=== Task goal ===
Count every line of the data that includes "workingWithBigInt". State only the number.

Data extracted from a collection
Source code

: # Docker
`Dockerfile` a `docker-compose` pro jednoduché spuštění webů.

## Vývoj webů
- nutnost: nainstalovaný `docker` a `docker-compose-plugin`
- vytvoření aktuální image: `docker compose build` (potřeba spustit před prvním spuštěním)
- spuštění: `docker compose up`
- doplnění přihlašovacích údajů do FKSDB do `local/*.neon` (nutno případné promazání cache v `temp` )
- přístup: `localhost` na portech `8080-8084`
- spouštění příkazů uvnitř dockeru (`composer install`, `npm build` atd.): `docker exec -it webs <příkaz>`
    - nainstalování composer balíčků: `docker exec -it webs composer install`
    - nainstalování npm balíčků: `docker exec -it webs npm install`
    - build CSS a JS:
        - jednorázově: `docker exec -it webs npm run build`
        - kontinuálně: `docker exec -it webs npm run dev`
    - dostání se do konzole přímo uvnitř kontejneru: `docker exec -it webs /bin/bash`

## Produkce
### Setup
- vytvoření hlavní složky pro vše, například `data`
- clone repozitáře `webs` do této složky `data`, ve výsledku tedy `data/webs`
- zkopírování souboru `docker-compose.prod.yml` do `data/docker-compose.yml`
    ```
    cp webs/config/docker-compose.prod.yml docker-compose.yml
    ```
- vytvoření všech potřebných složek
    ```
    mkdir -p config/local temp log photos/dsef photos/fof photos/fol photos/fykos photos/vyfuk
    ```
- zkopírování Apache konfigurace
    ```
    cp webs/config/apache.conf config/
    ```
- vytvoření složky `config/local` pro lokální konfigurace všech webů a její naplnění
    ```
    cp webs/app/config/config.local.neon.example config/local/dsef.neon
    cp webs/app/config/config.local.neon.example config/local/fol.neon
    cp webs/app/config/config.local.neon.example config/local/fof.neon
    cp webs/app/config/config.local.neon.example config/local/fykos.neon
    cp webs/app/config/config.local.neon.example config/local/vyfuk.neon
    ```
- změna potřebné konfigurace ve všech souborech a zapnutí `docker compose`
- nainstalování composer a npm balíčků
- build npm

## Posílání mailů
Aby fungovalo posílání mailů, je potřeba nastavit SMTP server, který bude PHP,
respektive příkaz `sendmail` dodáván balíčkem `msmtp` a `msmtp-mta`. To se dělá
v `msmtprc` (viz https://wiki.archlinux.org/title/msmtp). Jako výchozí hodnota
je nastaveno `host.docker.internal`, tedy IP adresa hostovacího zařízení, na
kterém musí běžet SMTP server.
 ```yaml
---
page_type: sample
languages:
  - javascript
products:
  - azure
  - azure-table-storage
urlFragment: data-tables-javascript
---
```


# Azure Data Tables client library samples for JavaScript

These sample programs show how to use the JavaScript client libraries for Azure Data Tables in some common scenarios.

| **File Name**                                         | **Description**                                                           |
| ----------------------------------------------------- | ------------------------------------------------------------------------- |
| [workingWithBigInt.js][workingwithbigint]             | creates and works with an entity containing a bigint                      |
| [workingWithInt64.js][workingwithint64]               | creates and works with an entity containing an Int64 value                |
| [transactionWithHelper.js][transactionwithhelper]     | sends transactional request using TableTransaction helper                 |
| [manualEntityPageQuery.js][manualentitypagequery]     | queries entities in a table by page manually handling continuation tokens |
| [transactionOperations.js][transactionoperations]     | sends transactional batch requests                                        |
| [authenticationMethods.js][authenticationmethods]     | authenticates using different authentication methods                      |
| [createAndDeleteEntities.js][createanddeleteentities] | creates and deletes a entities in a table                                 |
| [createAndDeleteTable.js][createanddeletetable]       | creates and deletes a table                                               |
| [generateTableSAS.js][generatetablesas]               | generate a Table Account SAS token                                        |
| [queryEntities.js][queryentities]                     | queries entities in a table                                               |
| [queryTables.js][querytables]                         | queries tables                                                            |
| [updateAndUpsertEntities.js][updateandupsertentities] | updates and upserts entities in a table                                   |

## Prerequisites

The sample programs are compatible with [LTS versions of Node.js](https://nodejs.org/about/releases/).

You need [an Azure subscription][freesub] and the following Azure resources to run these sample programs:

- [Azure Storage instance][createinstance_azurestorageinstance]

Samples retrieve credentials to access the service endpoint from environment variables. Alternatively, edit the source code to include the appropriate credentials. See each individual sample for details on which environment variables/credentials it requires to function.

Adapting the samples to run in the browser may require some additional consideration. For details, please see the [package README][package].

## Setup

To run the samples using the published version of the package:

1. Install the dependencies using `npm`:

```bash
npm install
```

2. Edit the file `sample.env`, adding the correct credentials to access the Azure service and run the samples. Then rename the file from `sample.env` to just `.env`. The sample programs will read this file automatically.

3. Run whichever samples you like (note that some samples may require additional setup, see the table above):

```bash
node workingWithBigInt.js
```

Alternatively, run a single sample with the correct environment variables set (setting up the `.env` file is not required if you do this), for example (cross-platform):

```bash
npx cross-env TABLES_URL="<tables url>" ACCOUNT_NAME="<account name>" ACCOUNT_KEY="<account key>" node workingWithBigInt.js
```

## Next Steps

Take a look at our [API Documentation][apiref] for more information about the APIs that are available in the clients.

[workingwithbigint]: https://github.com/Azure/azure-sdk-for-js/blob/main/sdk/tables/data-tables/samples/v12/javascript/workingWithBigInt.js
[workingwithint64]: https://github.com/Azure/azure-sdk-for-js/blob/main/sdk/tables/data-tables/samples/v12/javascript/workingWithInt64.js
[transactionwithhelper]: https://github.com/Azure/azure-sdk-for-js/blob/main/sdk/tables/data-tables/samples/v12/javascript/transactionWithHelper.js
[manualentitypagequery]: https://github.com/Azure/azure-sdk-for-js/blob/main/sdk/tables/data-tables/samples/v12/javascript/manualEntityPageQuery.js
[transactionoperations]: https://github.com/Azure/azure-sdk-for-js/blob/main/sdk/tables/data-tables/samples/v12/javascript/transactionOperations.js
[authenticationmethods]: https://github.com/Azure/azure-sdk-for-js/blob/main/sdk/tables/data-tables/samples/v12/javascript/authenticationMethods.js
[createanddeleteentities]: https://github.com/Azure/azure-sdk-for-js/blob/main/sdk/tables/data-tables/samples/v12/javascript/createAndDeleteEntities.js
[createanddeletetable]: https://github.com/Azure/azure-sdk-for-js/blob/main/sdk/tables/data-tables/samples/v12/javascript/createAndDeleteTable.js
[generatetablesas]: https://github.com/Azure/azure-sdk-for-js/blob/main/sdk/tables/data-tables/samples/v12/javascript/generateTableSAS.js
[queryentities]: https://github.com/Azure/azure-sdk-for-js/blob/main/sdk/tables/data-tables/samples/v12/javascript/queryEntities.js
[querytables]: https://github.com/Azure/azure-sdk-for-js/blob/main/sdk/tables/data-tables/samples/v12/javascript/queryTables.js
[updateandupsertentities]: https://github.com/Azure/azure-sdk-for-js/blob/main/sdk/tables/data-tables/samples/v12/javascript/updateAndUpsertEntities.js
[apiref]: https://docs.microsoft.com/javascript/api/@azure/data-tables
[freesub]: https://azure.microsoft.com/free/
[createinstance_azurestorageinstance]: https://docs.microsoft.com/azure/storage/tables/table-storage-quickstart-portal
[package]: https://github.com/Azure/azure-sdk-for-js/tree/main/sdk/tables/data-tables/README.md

=== Task result ===
4